After working at Fox 8 news, Duane obtained his teaching certificate and operates the performing arts studio at the new $70 million Elyria High School.
Duane said he hopes to cultivate the same relationship with his students as his dad has developed over the years.
“He has this certain charisma,” he said.
Duane’s younger sister, Christa, just graduated from Cleveland State University. She plans to pursue additional studies to become a school psychologist.
A third child, Risa, 34, has a number of disabilities and lives at home. She delights in caring for plants and feeding the birds.
Like many handicapped people, Risa doesn’t like to be called special or disabled, her dad said.
Before Risa was born — and not knowing he would have a handicapped child himself — Battle began operating a bowling league for children with physical and mental challenges.
He continues to this day.
While Risa doesn’t like to bowl, she likes helping her dad with tasks related to the league such as preparing medals.
“They just want people to have respect for their wishes and wants,” Battle said of his daughter and others like her.
Learning to lead
Battle, now 60, lives in Elyria but grew up in Lima as the youngest of 10 children of Lizzie and Sam Battle.
His dad worked at General Motors and his mom at a hospital in housekeeping.
“I never understood why my parents worked so hard,” Battle said.
The family stressed education as a way to climb the ladder to success.
After graduating from college, Battle remembers getting ready for a round of job interviews. His mom knew he had no dress clothes and made it her business to get him some.
“She said, ‘You’ve got a package coming to you,’ ” Battle recalled.
Inside were a neatly folded sports jacket and other clothing, and Battle’s reputation as a sharp dresser was forged.

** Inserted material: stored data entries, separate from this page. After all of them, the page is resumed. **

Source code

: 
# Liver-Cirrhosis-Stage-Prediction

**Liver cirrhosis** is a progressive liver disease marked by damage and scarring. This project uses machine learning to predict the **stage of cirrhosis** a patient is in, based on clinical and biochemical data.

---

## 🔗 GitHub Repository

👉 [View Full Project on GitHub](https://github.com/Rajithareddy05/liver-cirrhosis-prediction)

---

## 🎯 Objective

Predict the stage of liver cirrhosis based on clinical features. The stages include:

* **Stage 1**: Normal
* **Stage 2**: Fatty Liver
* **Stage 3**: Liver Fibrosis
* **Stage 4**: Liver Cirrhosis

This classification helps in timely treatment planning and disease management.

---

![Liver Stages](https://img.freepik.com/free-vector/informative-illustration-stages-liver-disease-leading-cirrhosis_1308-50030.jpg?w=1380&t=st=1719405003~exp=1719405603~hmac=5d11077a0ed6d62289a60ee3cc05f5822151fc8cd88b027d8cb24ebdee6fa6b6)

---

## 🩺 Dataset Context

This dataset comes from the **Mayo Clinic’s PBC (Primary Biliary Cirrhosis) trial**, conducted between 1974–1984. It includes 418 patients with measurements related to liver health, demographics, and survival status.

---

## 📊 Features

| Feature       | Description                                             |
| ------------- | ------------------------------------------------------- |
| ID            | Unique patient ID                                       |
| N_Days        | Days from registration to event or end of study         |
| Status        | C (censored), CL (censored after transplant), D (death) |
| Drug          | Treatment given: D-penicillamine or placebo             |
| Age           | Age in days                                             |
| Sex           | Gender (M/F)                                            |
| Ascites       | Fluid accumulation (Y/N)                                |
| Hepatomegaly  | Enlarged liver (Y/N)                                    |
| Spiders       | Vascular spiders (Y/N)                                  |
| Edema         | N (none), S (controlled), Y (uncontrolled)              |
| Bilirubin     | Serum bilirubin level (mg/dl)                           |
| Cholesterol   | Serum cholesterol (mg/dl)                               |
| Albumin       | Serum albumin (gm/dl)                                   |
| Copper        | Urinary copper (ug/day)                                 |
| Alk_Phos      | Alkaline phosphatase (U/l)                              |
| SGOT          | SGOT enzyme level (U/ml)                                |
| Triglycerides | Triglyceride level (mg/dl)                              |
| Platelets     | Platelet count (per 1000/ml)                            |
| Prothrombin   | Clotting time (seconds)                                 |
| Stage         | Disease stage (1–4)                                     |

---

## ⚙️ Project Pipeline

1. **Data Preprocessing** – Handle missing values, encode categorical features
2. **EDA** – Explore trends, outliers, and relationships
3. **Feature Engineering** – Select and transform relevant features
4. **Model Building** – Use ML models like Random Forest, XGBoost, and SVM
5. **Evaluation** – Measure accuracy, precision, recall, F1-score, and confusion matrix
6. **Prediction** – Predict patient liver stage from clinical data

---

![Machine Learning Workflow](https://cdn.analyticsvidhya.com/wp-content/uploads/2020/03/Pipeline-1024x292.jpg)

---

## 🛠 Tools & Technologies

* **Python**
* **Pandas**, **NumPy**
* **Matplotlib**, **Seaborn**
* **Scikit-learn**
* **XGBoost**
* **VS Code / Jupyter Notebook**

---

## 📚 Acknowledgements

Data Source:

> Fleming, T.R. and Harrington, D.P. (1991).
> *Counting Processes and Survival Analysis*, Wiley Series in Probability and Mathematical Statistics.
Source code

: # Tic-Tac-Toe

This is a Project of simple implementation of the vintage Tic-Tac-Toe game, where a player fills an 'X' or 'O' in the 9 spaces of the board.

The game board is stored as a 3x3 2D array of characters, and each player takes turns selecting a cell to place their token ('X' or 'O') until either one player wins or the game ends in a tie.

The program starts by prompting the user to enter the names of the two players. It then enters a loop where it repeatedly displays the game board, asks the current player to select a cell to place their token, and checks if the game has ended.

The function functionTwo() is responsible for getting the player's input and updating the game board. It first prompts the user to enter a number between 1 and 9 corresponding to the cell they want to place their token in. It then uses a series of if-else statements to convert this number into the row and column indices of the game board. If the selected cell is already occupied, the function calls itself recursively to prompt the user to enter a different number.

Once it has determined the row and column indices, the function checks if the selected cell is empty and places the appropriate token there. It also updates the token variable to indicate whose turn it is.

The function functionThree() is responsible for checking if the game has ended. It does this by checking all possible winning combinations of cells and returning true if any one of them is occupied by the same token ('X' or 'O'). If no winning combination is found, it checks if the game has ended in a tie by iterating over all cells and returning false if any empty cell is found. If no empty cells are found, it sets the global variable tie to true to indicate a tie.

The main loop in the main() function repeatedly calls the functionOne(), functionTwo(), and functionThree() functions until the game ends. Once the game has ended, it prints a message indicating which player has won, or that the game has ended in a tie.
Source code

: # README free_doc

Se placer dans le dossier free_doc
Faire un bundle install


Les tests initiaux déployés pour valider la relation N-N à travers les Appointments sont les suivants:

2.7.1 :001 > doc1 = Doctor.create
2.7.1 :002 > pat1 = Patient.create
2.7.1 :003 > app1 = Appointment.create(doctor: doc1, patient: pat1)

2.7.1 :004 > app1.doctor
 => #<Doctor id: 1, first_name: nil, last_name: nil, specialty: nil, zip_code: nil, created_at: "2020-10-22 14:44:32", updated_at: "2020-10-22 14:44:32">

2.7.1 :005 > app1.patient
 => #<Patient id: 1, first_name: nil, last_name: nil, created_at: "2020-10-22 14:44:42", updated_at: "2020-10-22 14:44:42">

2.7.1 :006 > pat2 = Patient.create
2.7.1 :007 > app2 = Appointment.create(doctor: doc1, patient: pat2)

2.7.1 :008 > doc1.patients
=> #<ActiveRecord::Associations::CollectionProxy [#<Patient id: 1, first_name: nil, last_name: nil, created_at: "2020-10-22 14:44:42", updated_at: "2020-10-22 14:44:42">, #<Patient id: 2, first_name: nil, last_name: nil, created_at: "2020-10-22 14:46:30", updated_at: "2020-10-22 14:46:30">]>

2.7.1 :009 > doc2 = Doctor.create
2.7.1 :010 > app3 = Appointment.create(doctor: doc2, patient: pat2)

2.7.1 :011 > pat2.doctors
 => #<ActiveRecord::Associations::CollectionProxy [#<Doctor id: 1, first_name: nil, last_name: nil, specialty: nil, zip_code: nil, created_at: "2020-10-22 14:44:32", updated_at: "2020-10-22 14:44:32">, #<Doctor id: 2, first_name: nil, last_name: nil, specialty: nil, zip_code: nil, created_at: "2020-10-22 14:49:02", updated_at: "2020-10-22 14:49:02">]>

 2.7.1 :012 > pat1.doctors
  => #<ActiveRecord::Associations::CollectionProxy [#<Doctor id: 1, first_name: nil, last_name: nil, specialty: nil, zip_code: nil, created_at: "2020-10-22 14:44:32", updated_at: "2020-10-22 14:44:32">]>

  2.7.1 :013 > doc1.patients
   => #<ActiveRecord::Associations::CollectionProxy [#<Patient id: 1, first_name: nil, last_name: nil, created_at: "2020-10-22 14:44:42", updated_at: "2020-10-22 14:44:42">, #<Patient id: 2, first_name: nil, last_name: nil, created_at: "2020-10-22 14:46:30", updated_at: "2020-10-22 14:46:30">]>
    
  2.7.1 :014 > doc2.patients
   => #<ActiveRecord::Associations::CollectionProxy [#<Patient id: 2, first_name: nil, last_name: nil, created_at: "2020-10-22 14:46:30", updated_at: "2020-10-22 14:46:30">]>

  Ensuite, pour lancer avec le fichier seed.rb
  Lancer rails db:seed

Looking good makes you feel good, he said.
“You have to dress for success,” Battle said.
The clothing may not make the man, but a tie goes a long way in showing people a man is serious, he said.
“If I have my tie on, the students are less sassy,” Battle said with a laugh.
The early years were tight, but Battle was up to the challenge, taking on extra jobs to fill in the gaps in the family budget.
He served as timekeeper at athletic events and worked with the mentally and physically challenged with the Lorain County Advocacy Program.
A community leader
Battle is a leader in the Elyria Rotary Club and leads District 6600’s Interact clubs, Rotary International’s service clubs for young people ages 12 to 18.
He also oversees Rotaract, the Rotary-sponsored service clubs for young men and women ages 18 to 30.
People would be surprised to discover how many young people are involved in helping others, he said.
“Kids do an awful lot in the community,” Battle said.
In his retirement, Battle plans to devote additional time to the goal of having an Interact Club in every school district.
Battle is a “top notch” individual who keeps Rotary relevant and doing good for others, said longtime Rotarian John Blevins of Elyria.
The programs for young people will reap rewards well into the future, Blevins said.
“Kids have become involved because of him,” Blevins said. “He really pushes it and students see the benefit.”
“You really learn to look beyond yourself,” Blevins said. “It is better to give than receive.”